Source data:
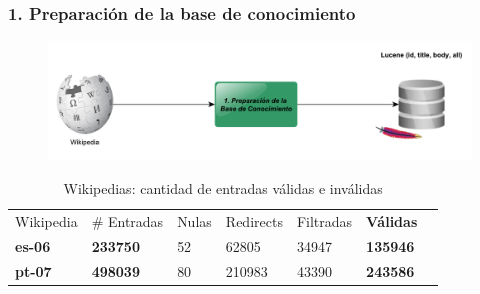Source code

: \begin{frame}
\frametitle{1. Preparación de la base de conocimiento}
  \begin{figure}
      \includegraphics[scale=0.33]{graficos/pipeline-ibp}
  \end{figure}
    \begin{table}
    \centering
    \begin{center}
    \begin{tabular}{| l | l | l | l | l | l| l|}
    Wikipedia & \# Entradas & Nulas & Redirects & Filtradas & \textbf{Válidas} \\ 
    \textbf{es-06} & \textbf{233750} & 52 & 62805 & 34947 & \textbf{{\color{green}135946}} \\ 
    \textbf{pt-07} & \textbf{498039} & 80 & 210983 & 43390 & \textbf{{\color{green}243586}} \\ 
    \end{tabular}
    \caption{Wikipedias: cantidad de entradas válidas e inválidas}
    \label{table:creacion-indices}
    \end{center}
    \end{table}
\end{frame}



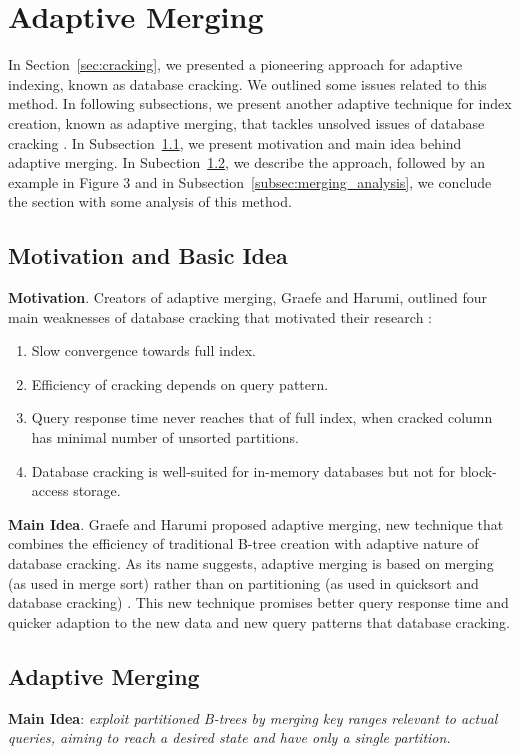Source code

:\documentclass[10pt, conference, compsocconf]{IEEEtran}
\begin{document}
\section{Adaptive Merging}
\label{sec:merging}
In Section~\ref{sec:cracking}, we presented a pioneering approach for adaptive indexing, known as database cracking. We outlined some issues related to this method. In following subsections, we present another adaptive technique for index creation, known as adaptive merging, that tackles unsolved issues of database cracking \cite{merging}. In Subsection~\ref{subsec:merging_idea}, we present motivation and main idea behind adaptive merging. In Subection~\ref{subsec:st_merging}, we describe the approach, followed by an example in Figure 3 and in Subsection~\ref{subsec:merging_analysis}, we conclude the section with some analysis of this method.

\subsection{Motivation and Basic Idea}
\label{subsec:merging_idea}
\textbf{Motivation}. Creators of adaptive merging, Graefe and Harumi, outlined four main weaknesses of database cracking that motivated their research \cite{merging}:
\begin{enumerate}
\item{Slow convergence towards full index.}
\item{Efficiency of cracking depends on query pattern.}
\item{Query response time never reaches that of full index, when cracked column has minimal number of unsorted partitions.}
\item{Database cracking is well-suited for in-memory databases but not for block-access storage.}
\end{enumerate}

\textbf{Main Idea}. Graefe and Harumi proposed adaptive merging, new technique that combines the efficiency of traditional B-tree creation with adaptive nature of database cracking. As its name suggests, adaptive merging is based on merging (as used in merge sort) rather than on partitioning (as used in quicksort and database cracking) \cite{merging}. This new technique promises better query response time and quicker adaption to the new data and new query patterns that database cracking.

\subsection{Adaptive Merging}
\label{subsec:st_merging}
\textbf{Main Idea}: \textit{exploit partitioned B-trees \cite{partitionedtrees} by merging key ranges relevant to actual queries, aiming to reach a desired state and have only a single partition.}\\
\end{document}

### Work item
Whenever a line above includes the string "that", copy it.

### Exercise solution
In Section~\ref{sec:cracking}, we presented a pioneering approach for adaptive indexing, known as database cracking. We outlined some issues related to this method. In following subsections, we present another adaptive technique for index creation, known as adaptive merging, that tackles unsolved issues of database cracking \cite{merging}. In Subsection~\ref{subsec:merging_idea}, we present motivation and main idea behind adaptive merging. In Subection~\ref{subsec:st_merging}, we describe the approach, followed by an example in Figure 3 and in Subsection~\ref{subsec:merging_analysis}, we conclude the section with some analysis of this method.
\textbf{Motivation}. Creators of adaptive merging, Graefe and Harumi, outlined four main weaknesses of database cracking that motivated their research \cite{merging}:
\item{Query response time never reaches that of full index, when cracked column has minimal number of unsorted partitions.}
\textbf{Main Idea}. Graefe and Harumi proposed adaptive merging, new technique that combines the efficiency of traditional B-tree creation with adaptive nature of database cracking. As its name suggests, adaptive merging is based on merging (as used in merge sort) rather than on partitioning (as used in quicksort and database cracking) \cite{merging}. This new technique promises better query response time and quicker adaption to the new data and new query patterns that database cracking.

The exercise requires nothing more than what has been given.